Segment Open
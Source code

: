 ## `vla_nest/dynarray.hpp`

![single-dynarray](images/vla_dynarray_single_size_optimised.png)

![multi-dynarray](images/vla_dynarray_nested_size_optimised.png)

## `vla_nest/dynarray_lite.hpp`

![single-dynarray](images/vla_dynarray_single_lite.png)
Segment Closed
Segment Open
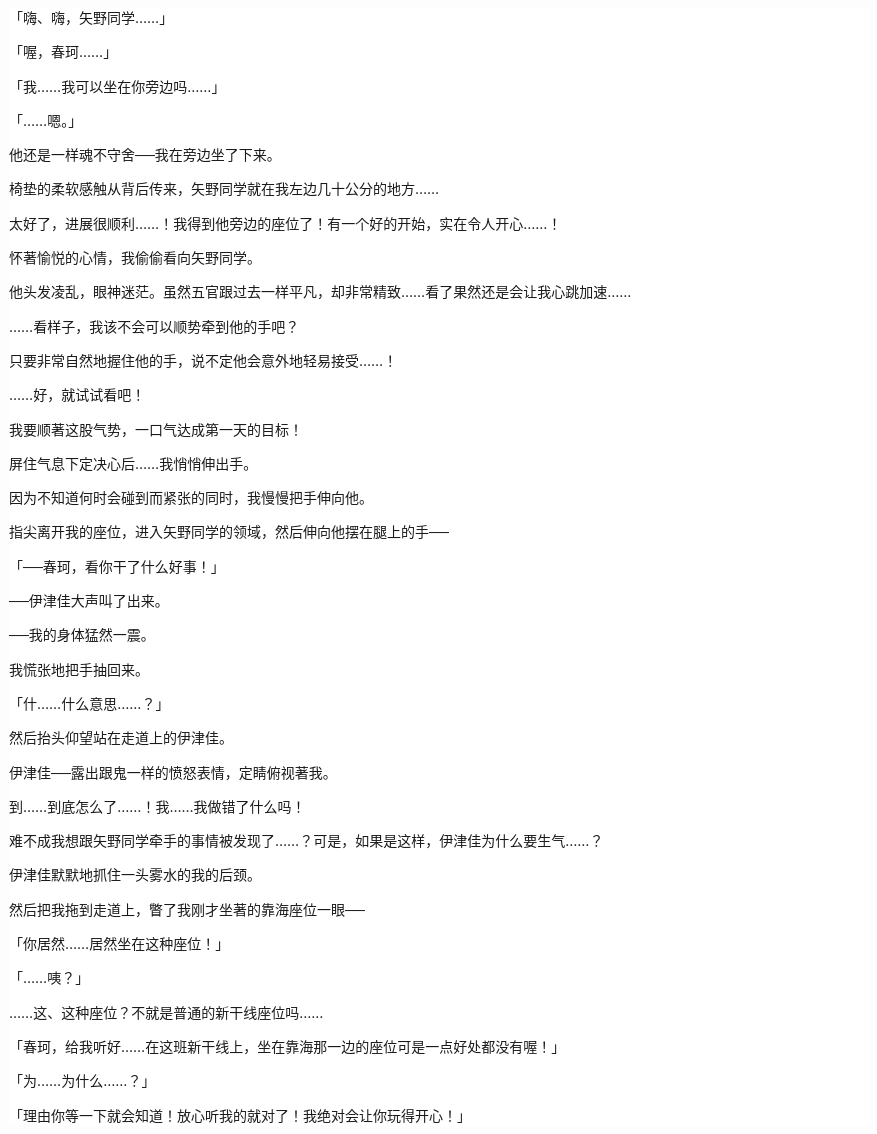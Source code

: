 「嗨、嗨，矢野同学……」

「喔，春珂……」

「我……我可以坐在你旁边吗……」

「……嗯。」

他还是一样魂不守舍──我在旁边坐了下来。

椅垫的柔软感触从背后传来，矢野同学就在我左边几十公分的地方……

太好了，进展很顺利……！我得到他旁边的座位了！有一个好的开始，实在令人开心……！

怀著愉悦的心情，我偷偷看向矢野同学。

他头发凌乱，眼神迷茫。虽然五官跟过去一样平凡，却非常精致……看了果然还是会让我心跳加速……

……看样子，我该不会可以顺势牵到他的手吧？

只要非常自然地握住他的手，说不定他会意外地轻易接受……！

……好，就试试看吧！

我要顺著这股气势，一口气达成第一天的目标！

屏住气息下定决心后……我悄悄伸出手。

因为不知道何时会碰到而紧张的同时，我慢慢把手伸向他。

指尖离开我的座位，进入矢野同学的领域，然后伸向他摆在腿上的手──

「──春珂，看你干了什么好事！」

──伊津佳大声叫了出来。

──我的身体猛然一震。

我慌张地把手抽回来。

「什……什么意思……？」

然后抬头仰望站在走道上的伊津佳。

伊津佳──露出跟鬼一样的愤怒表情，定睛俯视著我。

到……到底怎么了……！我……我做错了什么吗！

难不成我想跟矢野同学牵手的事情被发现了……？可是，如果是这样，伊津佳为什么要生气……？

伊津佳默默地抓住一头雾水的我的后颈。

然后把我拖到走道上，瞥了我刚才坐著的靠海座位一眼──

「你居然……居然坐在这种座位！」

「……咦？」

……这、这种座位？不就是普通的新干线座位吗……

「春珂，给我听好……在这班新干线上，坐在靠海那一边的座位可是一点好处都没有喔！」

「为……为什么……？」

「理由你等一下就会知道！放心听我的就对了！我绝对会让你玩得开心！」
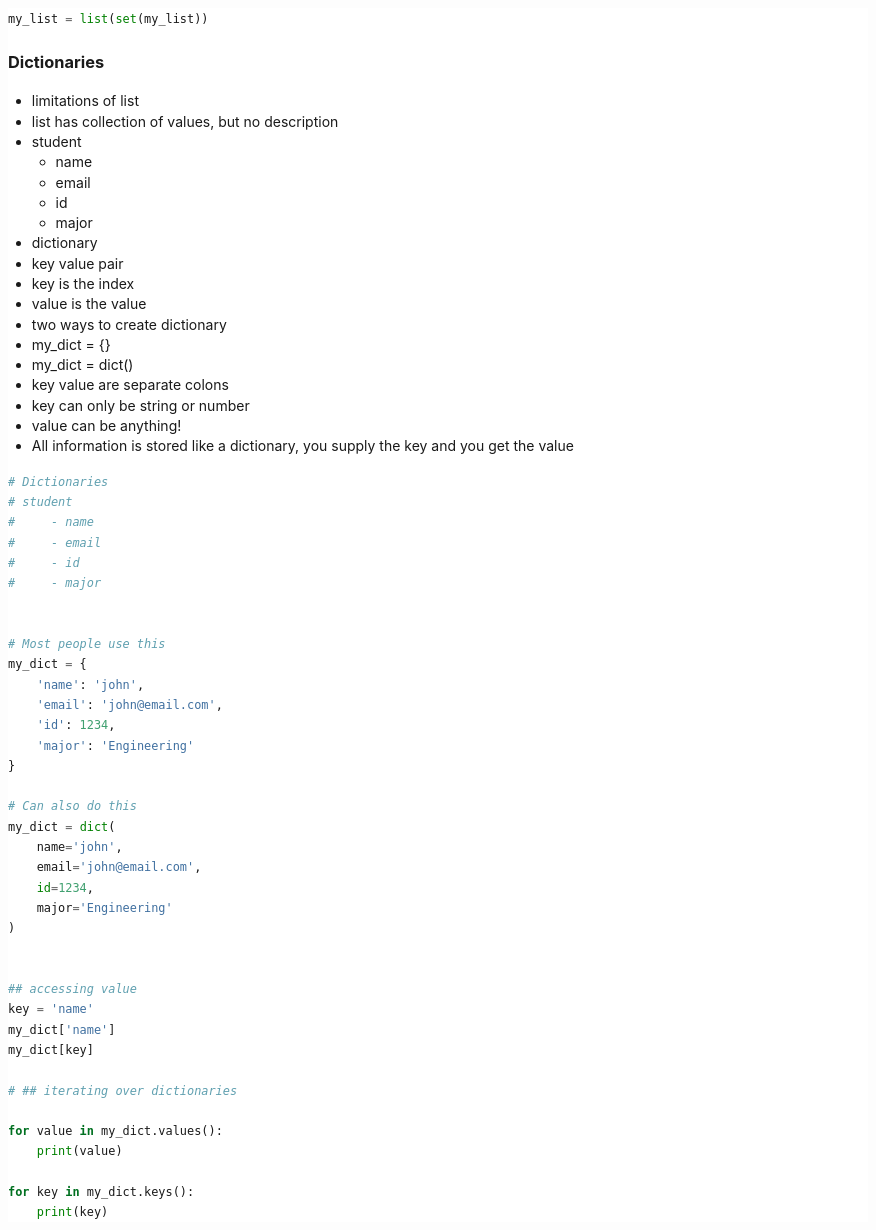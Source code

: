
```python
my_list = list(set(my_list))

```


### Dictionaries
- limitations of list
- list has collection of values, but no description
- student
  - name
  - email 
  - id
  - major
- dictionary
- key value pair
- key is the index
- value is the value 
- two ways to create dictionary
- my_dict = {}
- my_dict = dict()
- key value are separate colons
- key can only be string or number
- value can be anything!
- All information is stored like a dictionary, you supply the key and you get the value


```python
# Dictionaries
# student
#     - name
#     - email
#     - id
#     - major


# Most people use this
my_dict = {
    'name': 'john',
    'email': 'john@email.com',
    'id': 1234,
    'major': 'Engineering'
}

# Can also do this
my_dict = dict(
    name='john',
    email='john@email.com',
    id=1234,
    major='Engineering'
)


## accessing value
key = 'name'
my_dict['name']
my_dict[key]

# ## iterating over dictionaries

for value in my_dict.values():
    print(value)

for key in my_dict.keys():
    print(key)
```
Segment Closed
Segment Open
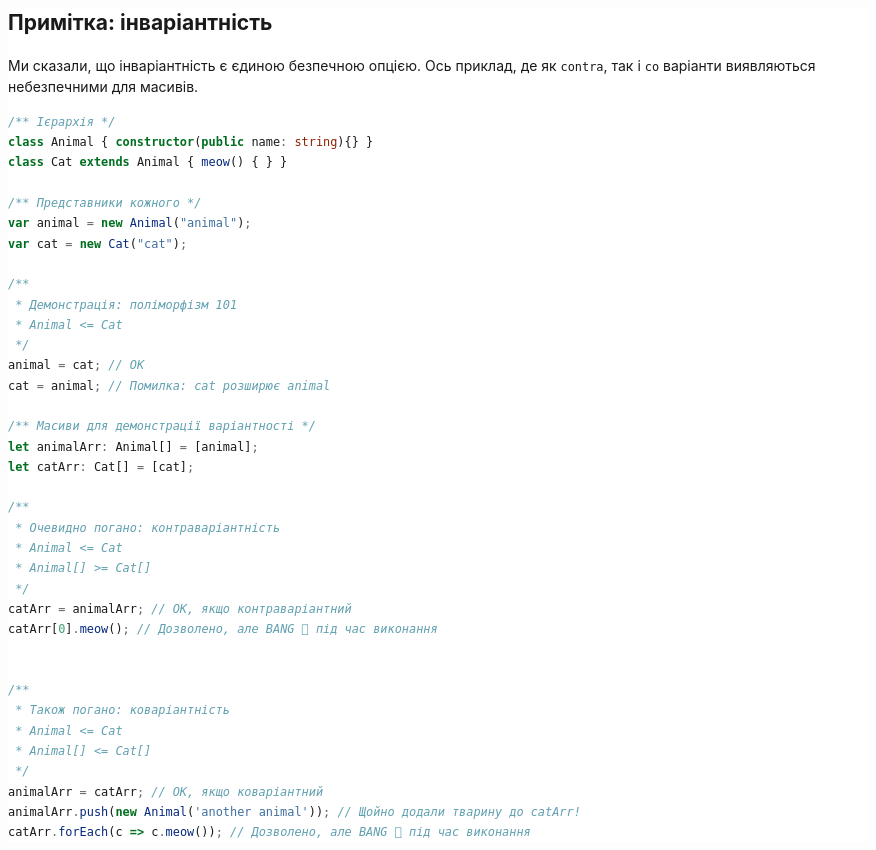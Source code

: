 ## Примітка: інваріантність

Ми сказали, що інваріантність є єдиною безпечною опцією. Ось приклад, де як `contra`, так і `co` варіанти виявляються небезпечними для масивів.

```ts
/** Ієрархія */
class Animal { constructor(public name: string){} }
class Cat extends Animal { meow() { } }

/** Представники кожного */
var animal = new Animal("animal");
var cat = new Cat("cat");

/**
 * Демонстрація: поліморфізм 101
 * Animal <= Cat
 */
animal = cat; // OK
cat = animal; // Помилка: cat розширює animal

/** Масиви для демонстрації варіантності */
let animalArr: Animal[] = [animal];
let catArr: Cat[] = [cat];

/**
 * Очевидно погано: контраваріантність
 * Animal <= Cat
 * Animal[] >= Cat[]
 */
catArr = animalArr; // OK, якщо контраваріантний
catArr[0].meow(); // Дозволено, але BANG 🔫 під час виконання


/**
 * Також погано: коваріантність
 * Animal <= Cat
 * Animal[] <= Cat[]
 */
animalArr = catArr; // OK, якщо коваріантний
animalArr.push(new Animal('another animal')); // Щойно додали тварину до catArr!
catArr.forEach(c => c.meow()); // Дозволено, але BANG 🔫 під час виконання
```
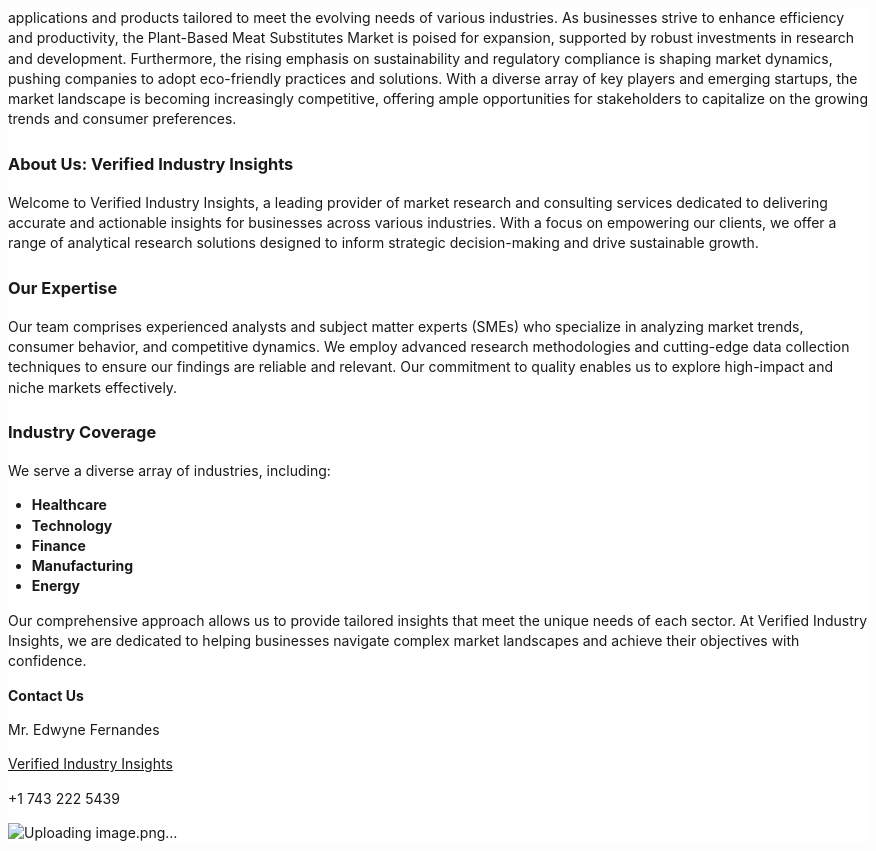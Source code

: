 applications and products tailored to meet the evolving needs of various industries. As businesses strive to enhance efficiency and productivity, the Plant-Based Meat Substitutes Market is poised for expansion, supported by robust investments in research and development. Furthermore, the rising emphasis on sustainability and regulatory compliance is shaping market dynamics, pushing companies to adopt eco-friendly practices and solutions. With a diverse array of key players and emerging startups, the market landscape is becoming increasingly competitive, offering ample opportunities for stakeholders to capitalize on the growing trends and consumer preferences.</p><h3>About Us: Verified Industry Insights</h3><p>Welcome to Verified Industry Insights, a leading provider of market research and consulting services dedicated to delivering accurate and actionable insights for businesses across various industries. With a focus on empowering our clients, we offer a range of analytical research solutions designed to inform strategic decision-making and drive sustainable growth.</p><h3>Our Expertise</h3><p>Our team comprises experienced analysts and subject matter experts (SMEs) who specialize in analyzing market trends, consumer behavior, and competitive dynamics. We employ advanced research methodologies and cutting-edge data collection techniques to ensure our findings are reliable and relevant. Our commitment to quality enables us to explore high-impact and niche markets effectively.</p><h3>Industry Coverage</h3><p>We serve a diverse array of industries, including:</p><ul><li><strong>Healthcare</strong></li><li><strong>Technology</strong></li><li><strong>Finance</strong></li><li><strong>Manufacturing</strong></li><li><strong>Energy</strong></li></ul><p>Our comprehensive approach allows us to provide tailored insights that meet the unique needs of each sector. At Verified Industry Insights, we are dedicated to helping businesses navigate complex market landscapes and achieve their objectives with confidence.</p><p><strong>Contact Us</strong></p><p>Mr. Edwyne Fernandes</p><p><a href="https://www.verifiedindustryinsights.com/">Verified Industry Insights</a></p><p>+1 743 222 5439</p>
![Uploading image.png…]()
Segment Closed
Each line between the one holding "伊津佳──露出跟鬼一样的愤怒表情，定睛俯视著我。" and the one holding "- key value are separate colons", inclusive, should be copied exactly as it appears above, and pictures should be omitted.

伊津佳──露出跟鬼一样的愤怒表情，定睛俯视著我。

到……到底怎么了……！我……我做错了什么吗！

难不成我想跟矢野同学牵手的事情被发现了……？可是，如果是这样，伊津佳为什么要生气……？

伊津佳默默地抓住一头雾水的我的后颈。

然后把我拖到走道上，瞥了我刚才坐著的靠海座位一眼──

「你居然……居然坐在这种座位！」

「……咦？」

……这、这种座位？不就是普通的新干线座位吗……

「春珂，给我听好……在这班新干线上，坐在靠海那一边的座位可是一点好处都没有喔！」

「为……为什么……？」

「理由你等一下就会知道！放心听我的就对了！我绝对会让你玩得开心！」
Source code

:
```python
my_list = list(set(my_list))

```


### Dictionaries
- limitations of list
- list has collection of values, but no description
- student
  - name
  - email 
  - id
  - major
- dictionary
- key value pair
- key is the index
- value is the value 
- two ways to create dictionary
- my_dict = {}
- my_dict = dict()
- key value are separate colons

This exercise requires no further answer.